Albemarle Explores Transfer Development Rights

An interesting debate is unfolding in Albemarle County, where Supervisor David Slutzky has proposed a Transfer of Development Rights program to protect most of the countryside from development and steer growth into a concentrated urban district equal to about one percent of the county’s land.

At a news conference earlier this week, Slutzky was accompanied by representatives of the Piedmont Environmental Council, the Southern Environmental Law Center, the Free Enterprise Forum (a pro-business advocacy group), and the Blue Ridge Homebuilders, which all supported the idea of looking into such a program.

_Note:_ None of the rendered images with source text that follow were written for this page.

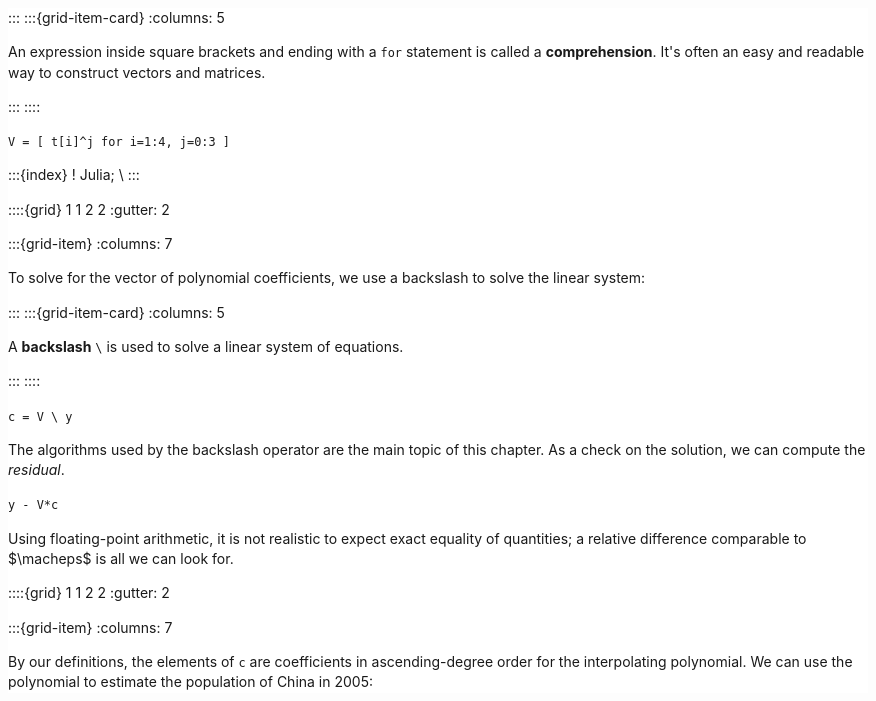 
:::
:::{grid-item-card}
:columns: 5
 


An expression inside square brackets and ending with a `for` statement is called a **comprehension**. It's often an easy and readable way to construct vectors and matrices. 

:::
::::

```{code-cell}
V = [ t[i]^j for i=1:4, j=0:3 ]
```

:::{index} ! Julia; \\
:::

::::{grid} 1 1 2 2
:gutter: 2

:::{grid-item}
:columns: 7


To solve for the vector of polynomial coefficients, we use a backslash to solve the linear system:

:::
:::{grid-item-card}
:columns: 5


A **backslash** `\` is used to solve a linear system of equations.

:::
::::

```{code-cell}
c = V \ y
```

The algorithms used by the backslash operator are the main topic of this chapter. As a check on the solution, we can compute the *residual*.

```{code-cell} julia
y - V*c
```

Using floating-point arithmetic, it is not realistic to expect exact equality of quantities; a relative difference comparable to $\macheps$ is all we can look for.

::::{grid} 1 1 2 2
:gutter: 2

:::{grid-item}
:columns: 7


By our definitions, the elements of `c` are coefficients in ascending-degree order for the interpolating polynomial. We can use the polynomial to estimate the population of China in 2005:


[^census]: We're quite certain that the U.S. Census Bureau uses more sophisticated modeling techniques than the one we present here!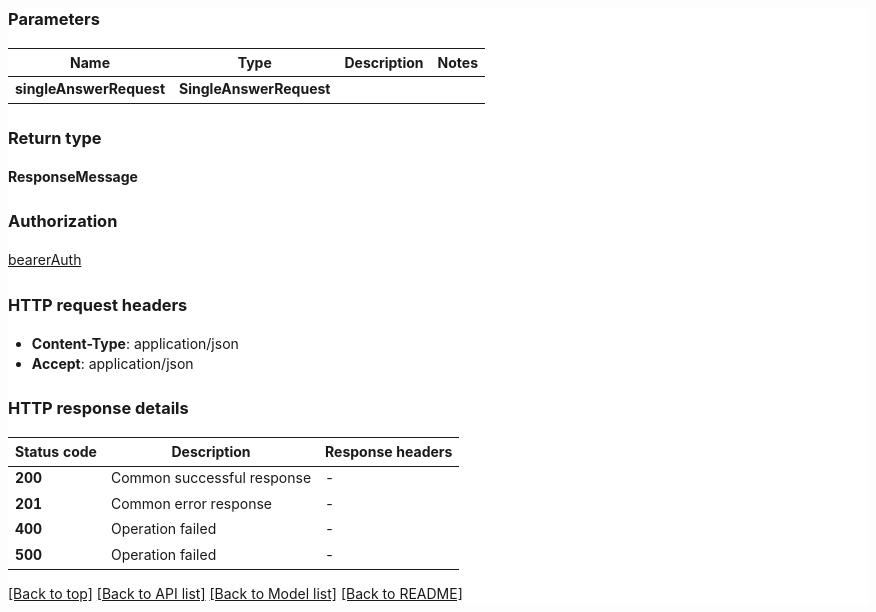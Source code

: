 
### Parameters

Name | Type | Description  | Notes
------------- | ------------- | ------------- | -------------
 **singleAnswerRequest** | **SingleAnswerRequest**|  |


### Return type

**ResponseMessage**

### Authorization

[bearerAuth](README.md#bearerAuth)

### HTTP request headers

 - **Content-Type**: application/json
 - **Accept**: application/json


### HTTP response details
| Status code | Description | Response headers |
|-------------|-------------|------------------|
**200** | Common successful response |  -  |
**201** | Common error response |  -  |
**400** | Operation failed |  -  |
**500** | Operation failed |  -  |

[[Back to top]](#) [[Back to API list]](README.md#documentation-for-api-endpoints) [[Back to Model list]](README.md#documentation-for-models) [[Back to README]](README.md)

Brian Wheeler with the Charlottesville Tomorrow blog summarizes Slutzky’s plan as follows:

– The expansion of Albemarle’s growth areas from 5% of all the County land to 6% to create a receiving area for the transfered development rights. Mr. Slutzky describes this as a boundary area, adjacent to parts of Albemarle’s existing growth areas, where development would be allowed by-right (i.e. no rezonings, no proffers, and no requirements to follow the County’s Neighborhood Model).

– A rezoning of rural land to a minimum of one house per 50 acres (current zoning allows one house per a minimum of 21 acres). However, with a change in state law, a grandfathering system would protect any existing development rights such that they could be transferred into the TDR program AFTER the rural area downzoning.

– A bonus density reward for the landowner purchasing the development rights. For every rural area development right purchased a developer could convert it to two housing units in the boundary area (or three housing units if determined to be “affordable housing” units).

– Mr. Slutzky argues that these aspects of a TDR program would create a market based system that would protect more rural land and generate new property tax revenues.

You can also read the Daily Progress’ account, including responses from members of the community, here.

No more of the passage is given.